Во всяком случае надо думать: как сделать так, чтобы служба стала более понятна для ребенка. Если каждый из тех, у кого есть дети, будет вместе с ними стоять на службе, ощущать себя в единстве со всеми и тихонечко им что-то объяснять, помогать им осознать службу, тогда даже не нужно будет никаких специальных занятий.
Конечно же, с детьми нужно беседовать, нужно помочь им осознать свою веру. Вера у ребенка может быть очень сильной, очень живой, очень глубокой, очень действенной. Но ребенок — он на то и ребенок, что он не вполне обладает своим сознанием, рассудком, и нужно помочь ему осознать свою веру. Осознанию ребенком веры, которая в нем есть, и служат беседы с детьми. О чем и как можно беседовать с детьми?

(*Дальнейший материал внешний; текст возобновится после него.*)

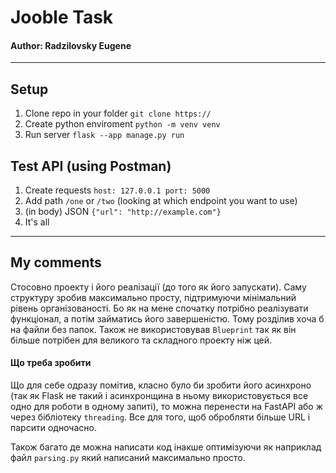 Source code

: # Jooble Task
#### Author: Radzilovsky Eugene
***

## Setup
1. Clone repo in your folder `git clone https://`
2. Create python enviroment `python -m venv venv`
3. Run server `flask --app manage.py run`

## Test API (using Postman)
1. Create requests `host: 127.0.0.1 port: 5000`
2. Add path `/one` or `/two` (looking at which endpoint you want to use)
3. (in body) JSON `{"url": "http://example.com"}`
4. It's all

***
## My comments
Стосовно проекту і його реалізації (до того як його запускати).
Саму структуру зробив максимально просту, підтримуючи мінімальний рівень 
організованості. Бо як на мене спочатку потрібно реалізувати функціонал, а 
потім займатись його завершеністю. Тому розділив хоча б на файли без папок. Також не 
використовував `Blueprint` так як він більше потрібен для великого та складного
проекту ніж цей.

#### Що треба зробити
Що для себе одразу помітив, класно було би зробити його асинхроно (так як 
Flask не такий і асинхронщина в ньому використовується все одно для роботи в 
одному запиті), то можна перенести на FastAPI або ж через бібліотеку 
`threading`. Все для того, щоб обробляти більше URL і парсити одночасно.

Також багато де можна написати код інакше оптимізуючи як наприклад файл 
`parsing.py` який написаний максимально просто.
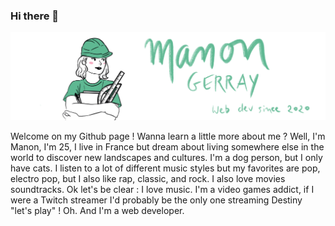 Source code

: ### Hi there 👋

![Image](manon.png)

Welcome on my Github page ! Wanna learn a little more about me ? Well, I'm Manon, I'm 25, I live in France but dream about living somewhere else in the world to discover new landscapes and cultures. I'm a dog person, but I only have cats. I listen to a lot of different music styles but my favorites are pop, electro pop, but I also like rap, classic, and rock. I also love movies soundtracks. Ok let's be clear : I love music. I'm a video games addict, if I were a Twitch streamer I'd probably be the only one streaming Destiny "let's play" ! Oh. And I'm a web developer. 


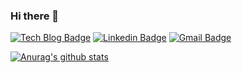 ### Hi there 👋

<!--
**fhsi1/fhsi1** is a ✨ _special_ ✨ repository because its `README.md` (this file) appears on your GitHub profile.

Here are some ideas to get you started:

- 🔭 I’m currently working on ...
- 🌱 I’m currently learning ...
- 👯 I’m looking to collaborate on ...
- 🤔 I’m looking for help with ...
- 💬 Ask me about ...
- 📫 How to reach me: ...
- 😄 Pronouns: ...
- ⚡ Fun fact: ...
-->

[![Tech Blog Badge](http://img.shields.io/badge/-Tech%20blog-black?style=flat-square&logo=github&link=https://www.notion.so/eugenie8/f49762a21a9746d482fbdfe0fd738354/)](https://www.notion.so/eugenie8/f49762a21a9746d482fbdfe0fd738354/)
[![Linkedin Badge](https://img.shields.io/badge/-LinkedIn-blue?style=flat-square&logo=Linkedin&logoColor=white&link=https://www.linkedin.com/in/eugenie8/)](https://www.linkedin.com/in/eugenie8/)
[![Gmail Badge](https://img.shields.io/badge/Gmail-d14836?style=flat-square&logo=Gmail&logoColor=white&link=mailto:eugenie8@kakao.com)](mailto:eugenie8@kakao.com)

[![Anurag's github stats](https://github-readme-stats.vercel.app/api?username=fhsi1)](https://github.com/anuraghazra/github-readme-stats)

Я думаю, что самая лучшая форма бесед с маленькими детьми — это пересказ им житий святых; на примере святых можно беседовать о вере. Я думаю, родители обязательно должны рассказывать детям о годовых праздниках. Эти рассказы могут повторяться каждый год, особенно для маленьких детей. Как выяснилось на моем опыте, дети в возрасте трех лет запоминают какие-то яркие образы, но вот связный рассказ, сюжет они не запоминают. Я говорю: "Ты помнишь, что я тебе рассказывал тогда-то о том-то?". — "Нет, я не помню". — "Ты помнишь, мы с тобой ходили, видели какой-то спектакль?". — "Ну, я помню, там птица какая-то была, а что там было, я ничего не помню". Но тем не менее эти рассказы должны быть обязательно, потому что они накладываются один на другой и остаются в сознании ребенка, может быть, на подсознательном уровне, дают возможность на будущий год рассказать им о том же самом, только более глубоко.